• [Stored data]
★ ★ ★

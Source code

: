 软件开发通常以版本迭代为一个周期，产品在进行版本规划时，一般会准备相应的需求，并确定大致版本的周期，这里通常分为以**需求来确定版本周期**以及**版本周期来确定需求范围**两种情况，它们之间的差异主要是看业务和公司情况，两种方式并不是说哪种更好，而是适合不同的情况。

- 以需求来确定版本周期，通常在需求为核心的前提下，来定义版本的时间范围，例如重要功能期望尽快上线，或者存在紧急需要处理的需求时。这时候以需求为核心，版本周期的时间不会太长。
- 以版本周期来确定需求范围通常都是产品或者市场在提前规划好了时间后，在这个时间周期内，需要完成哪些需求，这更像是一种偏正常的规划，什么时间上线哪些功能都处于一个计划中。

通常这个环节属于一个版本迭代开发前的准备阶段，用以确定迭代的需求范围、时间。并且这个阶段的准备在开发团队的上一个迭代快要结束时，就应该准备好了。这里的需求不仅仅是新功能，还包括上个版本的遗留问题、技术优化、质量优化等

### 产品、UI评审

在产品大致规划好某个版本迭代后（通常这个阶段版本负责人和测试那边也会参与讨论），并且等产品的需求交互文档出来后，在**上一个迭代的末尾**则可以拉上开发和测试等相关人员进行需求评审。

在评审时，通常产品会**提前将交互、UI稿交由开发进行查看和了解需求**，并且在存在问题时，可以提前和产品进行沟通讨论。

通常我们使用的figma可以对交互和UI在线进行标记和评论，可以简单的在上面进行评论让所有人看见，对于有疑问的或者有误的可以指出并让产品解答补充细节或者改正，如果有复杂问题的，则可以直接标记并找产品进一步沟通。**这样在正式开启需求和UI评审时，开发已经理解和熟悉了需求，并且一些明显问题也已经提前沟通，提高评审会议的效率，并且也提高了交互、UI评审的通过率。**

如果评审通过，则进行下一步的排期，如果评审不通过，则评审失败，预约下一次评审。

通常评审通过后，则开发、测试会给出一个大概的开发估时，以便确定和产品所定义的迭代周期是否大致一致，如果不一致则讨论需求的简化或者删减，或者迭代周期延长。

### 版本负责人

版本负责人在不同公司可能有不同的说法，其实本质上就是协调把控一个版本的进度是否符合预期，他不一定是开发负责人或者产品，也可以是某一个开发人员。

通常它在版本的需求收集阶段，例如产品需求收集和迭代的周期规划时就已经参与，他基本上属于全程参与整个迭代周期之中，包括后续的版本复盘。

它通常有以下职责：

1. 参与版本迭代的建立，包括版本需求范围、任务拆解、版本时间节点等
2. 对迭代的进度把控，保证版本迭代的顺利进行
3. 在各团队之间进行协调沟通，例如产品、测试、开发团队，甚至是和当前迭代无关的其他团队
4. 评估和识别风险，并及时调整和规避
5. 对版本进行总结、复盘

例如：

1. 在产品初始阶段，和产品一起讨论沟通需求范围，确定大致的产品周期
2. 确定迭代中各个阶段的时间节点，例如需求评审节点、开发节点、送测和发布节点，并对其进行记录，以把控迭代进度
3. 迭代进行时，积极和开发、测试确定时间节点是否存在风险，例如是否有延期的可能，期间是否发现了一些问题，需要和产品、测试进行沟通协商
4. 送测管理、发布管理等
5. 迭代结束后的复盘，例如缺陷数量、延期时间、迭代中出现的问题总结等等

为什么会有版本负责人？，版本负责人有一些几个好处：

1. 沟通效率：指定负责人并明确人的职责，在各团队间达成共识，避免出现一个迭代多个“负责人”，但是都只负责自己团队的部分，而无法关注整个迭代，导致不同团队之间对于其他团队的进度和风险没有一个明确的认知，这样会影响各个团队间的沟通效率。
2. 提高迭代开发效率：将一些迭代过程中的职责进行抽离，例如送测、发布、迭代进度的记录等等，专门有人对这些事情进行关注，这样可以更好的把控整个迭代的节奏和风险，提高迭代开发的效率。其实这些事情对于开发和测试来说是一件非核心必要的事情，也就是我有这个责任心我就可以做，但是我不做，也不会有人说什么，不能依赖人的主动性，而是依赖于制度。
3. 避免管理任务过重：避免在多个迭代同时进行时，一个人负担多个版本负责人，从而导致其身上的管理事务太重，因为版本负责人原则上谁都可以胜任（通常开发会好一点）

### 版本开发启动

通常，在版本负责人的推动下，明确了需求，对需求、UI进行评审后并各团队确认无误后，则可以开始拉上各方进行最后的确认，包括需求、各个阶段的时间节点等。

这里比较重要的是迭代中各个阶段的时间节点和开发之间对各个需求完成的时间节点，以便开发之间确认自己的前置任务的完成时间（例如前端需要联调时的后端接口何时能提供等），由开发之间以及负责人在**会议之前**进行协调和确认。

★ ★ ★

• [PROBLEM STATEMENT]
Transcribe the records above in full, exactly as they stand.

• [TASK ANSWER]
Source code

: 软件开发通常以版本迭代为一个周期，产品在进行版本规划时，一般会准备相应的需求，并确定大致版本的周期，这里通常分为以**需求来确定版本周期**以及**版本周期来确定需求范围**两种情况，它们之间的差异主要是看业务和公司情况，两种方式并不是说哪种更好，而是适合不同的情况。

- 以需求来确定版本周期，通常在需求为核心的前提下，来定义版本的时间范围，例如重要功能期望尽快上线，或者存在紧急需要处理的需求时。这时候以需求为核心，版本周期的时间不会太长。
- 以版本周期来确定需求范围通常都是产品或者市场在提前规划好了时间后，在这个时间周期内，需要完成哪些需求，这更像是一种偏正常的规划，什么时间上线哪些功能都处于一个计划中。

通常这个环节属于一个版本迭代开发前的准备阶段，用以确定迭代的需求范围、时间。并且这个阶段的准备在开发团队的上一个迭代快要结束时，就应该准备好了。这里的需求不仅仅是新功能，还包括上个版本的遗留问题、技术优化、质量优化等

### 产品、UI评审

在产品大致规划好某个版本迭代后（通常这个阶段版本负责人和测试那边也会参与讨论），并且等产品的需求交互文档出来后，在**上一个迭代的末尾**则可以拉上开发和测试等相关人员进行需求评审。

在评审时，通常产品会**提前将交互、UI稿交由开发进行查看和了解需求**，并且在存在问题时，可以提前和产品进行沟通讨论。

通常我们使用的figma可以对交互和UI在线进行标记和评论，可以简单的在上面进行评论让所有人看见，对于有疑问的或者有误的可以指出并让产品解答补充细节或者改正，如果有复杂问题的，则可以直接标记并找产品进一步沟通。**这样在正式开启需求和UI评审时，开发已经理解和熟悉了需求，并且一些明显问题也已经提前沟通，提高评审会议的效率，并且也提高了交互、UI评审的通过率。**

如果评审通过，则进行下一步的排期，如果评审不通过，则评审失败，预约下一次评审。

通常评审通过后，则开发、测试会给出一个大概的开发估时，以便确定和产品所定义的迭代周期是否大致一致，如果不一致则讨论需求的简化或者删减，或者迭代周期延长。

### 版本负责人

版本负责人在不同公司可能有不同的说法，其实本质上就是协调把控一个版本的进度是否符合预期，他不一定是开发负责人或者产品，也可以是某一个开发人员。

通常它在版本的需求收集阶段，例如产品需求收集和迭代的周期规划时就已经参与，他基本上属于全程参与整个迭代周期之中，包括后续的版本复盘。

它通常有以下职责：

1. 参与版本迭代的建立，包括版本需求范围、任务拆解、版本时间节点等
2. 对迭代的进度把控，保证版本迭代的顺利进行
3. 在各团队之间进行协调沟通，例如产品、测试、开发团队，甚至是和当前迭代无关的其他团队
4. 评估和识别风险，并及时调整和规避
5. 对版本进行总结、复盘

例如：

1. 在产品初始阶段，和产品一起讨论沟通需求范围，确定大致的产品周期
2. 确定迭代中各个阶段的时间节点，例如需求评审节点、开发节点、送测和发布节点，并对其进行记录，以把控迭代进度
3. 迭代进行时，积极和开发、测试确定时间节点是否存在风险，例如是否有延期的可能，期间是否发现了一些问题，需要和产品、测试进行沟通协商
4. 送测管理、发布管理等
5. 迭代结束后的复盘，例如缺陷数量、延期时间、迭代中出现的问题总结等等

为什么会有版本负责人？，版本负责人有一些几个好处：

1. 沟通效率：指定负责人并明确人的职责，在各团队间达成共识，避免出现一个迭代多个“负责人”，但是都只负责自己团队的部分，而无法关注整个迭代，导致不同团队之间对于其他团队的进度和风险没有一个明确的认知，这样会影响各个团队间的沟通效率。
2. 提高迭代开发效率：将一些迭代过程中的职责进行抽离，例如送测、发布、迭代进度的记录等等，专门有人对这些事情进行关注，这样可以更好的把控整个迭代的节奏和风险，提高迭代开发的效率。其实这些事情对于开发和测试来说是一件非核心必要的事情，也就是我有这个责任心我就可以做，但是我不做，也不会有人说什么，不能依赖人的主动性，而是依赖于制度。
3. 避免管理任务过重：避免在多个迭代同时进行时，一个人负担多个版本负责人，从而导致其身上的管理事务太重，因为版本负责人原则上谁都可以胜任（通常开发会好一点）

### 版本开发启动

通常，在版本负责人的推动下，明确了需求，对需求、UI进行评审后并各团队确认无误后，则可以开始拉上各方进行最后的确认，包括需求、各个阶段的时间节点等。

这里比较重要的是迭代中各个阶段的时间节点和开发之间对各个需求完成的时间节点，以便开发之间确认自己的前置任务的完成时间（例如前端需要联调时的后端接口何时能提供等），由开发之间以及负责人在**会议之前**进行协调和确认。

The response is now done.